Second, it has been shown again and again that digital displays are damaging to human eyes and a a significant cause of mental stress. That means that anything you read ion the digital media has to be consumed in 30 minute chunks a day, limiting the amount of time a potential customer has to find information about your company as well as the amount of space available for telling your story. Digital media as a communication medium is well designed for publishing news releases, shopping, marketing blurbs and blogs, but it isn't a world or market change yet. An the closer we get to a global community, the further we get from a paperless society.

April 30, 2008

Pain brings change

What a difference a few months makes. Back in September, I started promoting the concept of New Tech Press and got very polite yeah-good-luck-with-that responses. Since then several media houses followed the way of TechInsights, nee CMP, and drastically cut editorial staff, sold of properties and curtailed coverage of entire industries.

Now, days away from the official launch of New Tech Press, I've been called in to meet with several companies, organizations and even European government agencies regarding the state of the media and what might be done about it.

What's the difference? A new year began and the silence from the technology press scared the crap out of several industries and even several countries.

As I've heard several times, no great change without pain. The potential "pain" of the loss of the media considered last year is now a reality for many technology niches. The good news is there are real industry leaders who looking at and creating new options for reviving the marketplace conversation.

It would have been nice to see it happen a few months ago, but the future looks bright.

April 24, 2008

Asking the right question

In the past 24 hours I've had an chance to experience the polar extremes of marketing savvy in the technology world. On one side was the CEO of a pre-funded biotech firm looking for PR representation. On the side, was Milan Lazich, vice president of marketing for Magma Design Automation. What made this remarkable is that the biotech guy, a member a the hot new tech niche, was clueless, and Milan, representing a significant member of the brain-dead EDA industry, is a voice of sanity and reason.
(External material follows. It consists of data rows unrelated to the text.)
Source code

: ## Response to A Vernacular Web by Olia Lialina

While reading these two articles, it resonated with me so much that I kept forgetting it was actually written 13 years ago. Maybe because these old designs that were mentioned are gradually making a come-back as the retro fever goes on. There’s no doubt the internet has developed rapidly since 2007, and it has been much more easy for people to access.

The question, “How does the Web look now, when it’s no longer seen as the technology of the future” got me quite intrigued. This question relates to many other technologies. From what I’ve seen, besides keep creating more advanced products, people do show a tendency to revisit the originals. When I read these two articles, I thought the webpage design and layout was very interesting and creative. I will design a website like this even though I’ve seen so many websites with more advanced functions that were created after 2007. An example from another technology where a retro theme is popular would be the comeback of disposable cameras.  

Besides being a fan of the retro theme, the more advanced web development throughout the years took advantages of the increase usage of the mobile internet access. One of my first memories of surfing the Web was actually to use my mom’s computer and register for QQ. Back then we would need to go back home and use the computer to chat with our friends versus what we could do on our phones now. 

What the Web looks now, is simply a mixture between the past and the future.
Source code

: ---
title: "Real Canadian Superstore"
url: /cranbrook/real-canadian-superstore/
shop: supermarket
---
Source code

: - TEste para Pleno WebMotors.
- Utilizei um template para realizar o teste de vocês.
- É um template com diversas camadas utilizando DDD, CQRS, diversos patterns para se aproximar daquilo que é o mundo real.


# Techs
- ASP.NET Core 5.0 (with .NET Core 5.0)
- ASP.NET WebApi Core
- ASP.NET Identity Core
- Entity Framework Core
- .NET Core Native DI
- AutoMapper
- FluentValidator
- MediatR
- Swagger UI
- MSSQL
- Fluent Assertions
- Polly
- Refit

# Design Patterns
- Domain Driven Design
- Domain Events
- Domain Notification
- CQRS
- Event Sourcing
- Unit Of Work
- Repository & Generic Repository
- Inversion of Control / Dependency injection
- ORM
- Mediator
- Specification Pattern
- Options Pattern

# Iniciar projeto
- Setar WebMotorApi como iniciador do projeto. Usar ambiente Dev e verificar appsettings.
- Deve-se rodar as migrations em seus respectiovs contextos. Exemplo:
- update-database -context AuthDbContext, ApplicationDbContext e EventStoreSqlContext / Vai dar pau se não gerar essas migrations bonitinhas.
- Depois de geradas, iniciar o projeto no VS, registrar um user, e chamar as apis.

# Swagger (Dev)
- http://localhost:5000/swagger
I was recommended to the biotech guy as an out-of-the-box communicator. He was supposed to be disappointed in the PR firms he'd already approached because, number one, they gave him "cookie-cutter" approaches to communication and, number two, they were "to expensive."
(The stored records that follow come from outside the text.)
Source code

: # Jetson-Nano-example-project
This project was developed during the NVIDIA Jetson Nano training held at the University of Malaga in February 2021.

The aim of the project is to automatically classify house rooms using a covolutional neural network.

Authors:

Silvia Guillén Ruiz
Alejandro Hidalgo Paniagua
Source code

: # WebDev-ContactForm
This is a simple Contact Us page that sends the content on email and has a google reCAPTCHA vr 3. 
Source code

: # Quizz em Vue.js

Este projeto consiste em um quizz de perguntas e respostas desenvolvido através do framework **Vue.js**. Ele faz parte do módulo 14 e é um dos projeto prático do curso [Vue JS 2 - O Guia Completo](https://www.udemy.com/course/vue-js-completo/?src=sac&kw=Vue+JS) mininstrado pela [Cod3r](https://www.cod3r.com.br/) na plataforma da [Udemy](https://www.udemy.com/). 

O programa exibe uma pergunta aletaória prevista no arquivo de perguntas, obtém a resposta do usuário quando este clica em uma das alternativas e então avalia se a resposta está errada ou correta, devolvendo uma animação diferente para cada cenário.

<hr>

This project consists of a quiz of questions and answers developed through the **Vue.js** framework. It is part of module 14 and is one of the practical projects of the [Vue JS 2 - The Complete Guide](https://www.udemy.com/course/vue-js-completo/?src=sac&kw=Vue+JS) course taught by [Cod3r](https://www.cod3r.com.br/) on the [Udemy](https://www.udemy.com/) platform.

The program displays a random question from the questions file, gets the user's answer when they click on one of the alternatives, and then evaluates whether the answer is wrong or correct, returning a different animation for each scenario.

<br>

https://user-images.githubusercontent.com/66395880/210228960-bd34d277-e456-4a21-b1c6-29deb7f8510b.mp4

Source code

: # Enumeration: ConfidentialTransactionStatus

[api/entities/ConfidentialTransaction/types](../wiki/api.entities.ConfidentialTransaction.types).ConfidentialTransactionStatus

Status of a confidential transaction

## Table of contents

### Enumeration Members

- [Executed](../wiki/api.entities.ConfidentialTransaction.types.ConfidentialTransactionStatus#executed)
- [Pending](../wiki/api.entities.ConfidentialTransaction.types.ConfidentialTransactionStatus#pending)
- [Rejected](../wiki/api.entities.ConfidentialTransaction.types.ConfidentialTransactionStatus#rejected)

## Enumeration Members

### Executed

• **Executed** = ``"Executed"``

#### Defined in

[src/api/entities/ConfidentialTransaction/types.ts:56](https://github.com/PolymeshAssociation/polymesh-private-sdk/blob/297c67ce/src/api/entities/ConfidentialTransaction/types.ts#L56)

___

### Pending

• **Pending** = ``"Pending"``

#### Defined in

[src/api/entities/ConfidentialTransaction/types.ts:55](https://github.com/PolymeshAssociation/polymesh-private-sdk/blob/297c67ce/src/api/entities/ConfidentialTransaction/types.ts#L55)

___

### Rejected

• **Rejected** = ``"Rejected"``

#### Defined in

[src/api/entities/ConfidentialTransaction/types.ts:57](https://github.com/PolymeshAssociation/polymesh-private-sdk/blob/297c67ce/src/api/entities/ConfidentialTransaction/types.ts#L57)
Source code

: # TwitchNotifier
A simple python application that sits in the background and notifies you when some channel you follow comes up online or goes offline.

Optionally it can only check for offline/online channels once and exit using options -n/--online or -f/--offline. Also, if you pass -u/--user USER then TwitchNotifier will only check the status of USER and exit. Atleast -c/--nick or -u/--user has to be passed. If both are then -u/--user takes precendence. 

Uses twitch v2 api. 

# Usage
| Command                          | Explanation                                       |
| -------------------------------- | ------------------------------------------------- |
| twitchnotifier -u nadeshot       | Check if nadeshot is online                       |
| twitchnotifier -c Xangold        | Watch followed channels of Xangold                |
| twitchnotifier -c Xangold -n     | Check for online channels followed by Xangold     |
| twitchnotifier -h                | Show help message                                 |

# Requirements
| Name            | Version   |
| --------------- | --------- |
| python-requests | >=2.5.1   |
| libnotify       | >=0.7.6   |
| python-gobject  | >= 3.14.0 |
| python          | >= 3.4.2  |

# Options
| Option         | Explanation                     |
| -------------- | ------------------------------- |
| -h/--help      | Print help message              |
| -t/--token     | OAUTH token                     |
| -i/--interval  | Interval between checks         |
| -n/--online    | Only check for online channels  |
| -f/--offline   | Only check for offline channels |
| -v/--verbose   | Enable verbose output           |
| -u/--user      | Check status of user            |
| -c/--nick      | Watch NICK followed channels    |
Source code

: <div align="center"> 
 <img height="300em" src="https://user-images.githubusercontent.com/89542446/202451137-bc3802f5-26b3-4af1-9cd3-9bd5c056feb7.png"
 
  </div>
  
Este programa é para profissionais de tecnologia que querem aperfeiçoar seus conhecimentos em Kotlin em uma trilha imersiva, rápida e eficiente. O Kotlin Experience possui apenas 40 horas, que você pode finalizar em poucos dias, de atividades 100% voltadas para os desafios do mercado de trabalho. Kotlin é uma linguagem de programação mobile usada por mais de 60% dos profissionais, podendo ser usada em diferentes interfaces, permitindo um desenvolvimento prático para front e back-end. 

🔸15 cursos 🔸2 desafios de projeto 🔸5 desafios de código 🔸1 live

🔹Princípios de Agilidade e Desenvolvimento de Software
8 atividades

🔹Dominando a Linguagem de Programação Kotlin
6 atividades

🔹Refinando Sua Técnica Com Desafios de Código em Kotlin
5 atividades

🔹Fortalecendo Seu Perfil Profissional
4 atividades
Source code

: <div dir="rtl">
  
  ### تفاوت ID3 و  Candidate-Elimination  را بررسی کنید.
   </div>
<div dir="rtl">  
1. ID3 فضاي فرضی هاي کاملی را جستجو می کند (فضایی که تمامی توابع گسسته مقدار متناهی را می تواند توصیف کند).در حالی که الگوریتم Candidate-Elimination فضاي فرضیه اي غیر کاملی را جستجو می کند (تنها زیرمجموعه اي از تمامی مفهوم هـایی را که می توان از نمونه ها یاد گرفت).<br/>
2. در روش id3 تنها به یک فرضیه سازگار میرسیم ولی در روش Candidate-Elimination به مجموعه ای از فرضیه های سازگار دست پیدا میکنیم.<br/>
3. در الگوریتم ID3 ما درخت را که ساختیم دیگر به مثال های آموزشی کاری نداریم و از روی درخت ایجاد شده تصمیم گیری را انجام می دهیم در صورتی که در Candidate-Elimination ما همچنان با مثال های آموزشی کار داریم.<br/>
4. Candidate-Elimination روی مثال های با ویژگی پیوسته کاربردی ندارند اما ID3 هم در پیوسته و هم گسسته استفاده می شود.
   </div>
So he opens up the discussion with the question, "How can you help me?" Now I could have played the game and given him the stock answers about the value of communication and ROI, etc. etc., all of which would have created another form answer that he would have dismissed. Instead I said, "I have no idea."

I had looked at his website when I was alerted that he was going to call and it said nothing of value. I did a couple of searches on his name and found virtually nothing. There is no history, no message, no apparent value in what he or his company does. And yet he wants me to tell him how I would raise the perception of his company.

His question can only be answered by a rote response, which he was tired of getting. So I ignored his question and told him what he needed to do. I told him to get funded first and stop wasting his time talking to PR firms until he had done that. I told him to establish a budget that he is willing to spend on marketing (not just PR) and be willing to share that with the consultants he talks to. I told him when he did that, call me back and we'll have a meeting so I can determine if he has what it takes to represent his company to the world or if he or a member of his team needed to be trained.

He didn't like any of that, but that was the right answer to his question. Right now, I'm pretty sure this guy is going to underspend on marketing, spin his wheels with an inadequate program with a consultant he won't listen to, and be out of the business inside of three years. I could be wrong… but I doubt it.

The whole thing depressed the snot out of me. Then I had coffee with Milan today.

I've mentioned him before calling him one of the few real marketers left in his industry (a compliment he prefers to qualify as an overstatement.) He has some new responsibilities in the industry since his CEO, Rajeev Madhavan, got elected to the industry council board a few weeks ago. Milan's now the chairman of the communications committee of the council, charged with getting the word out about how "wonderful" the EDA industry is. That's a job akin to explaining how well the surge is doing in Iraq (it may be doing well, but no one believes you.)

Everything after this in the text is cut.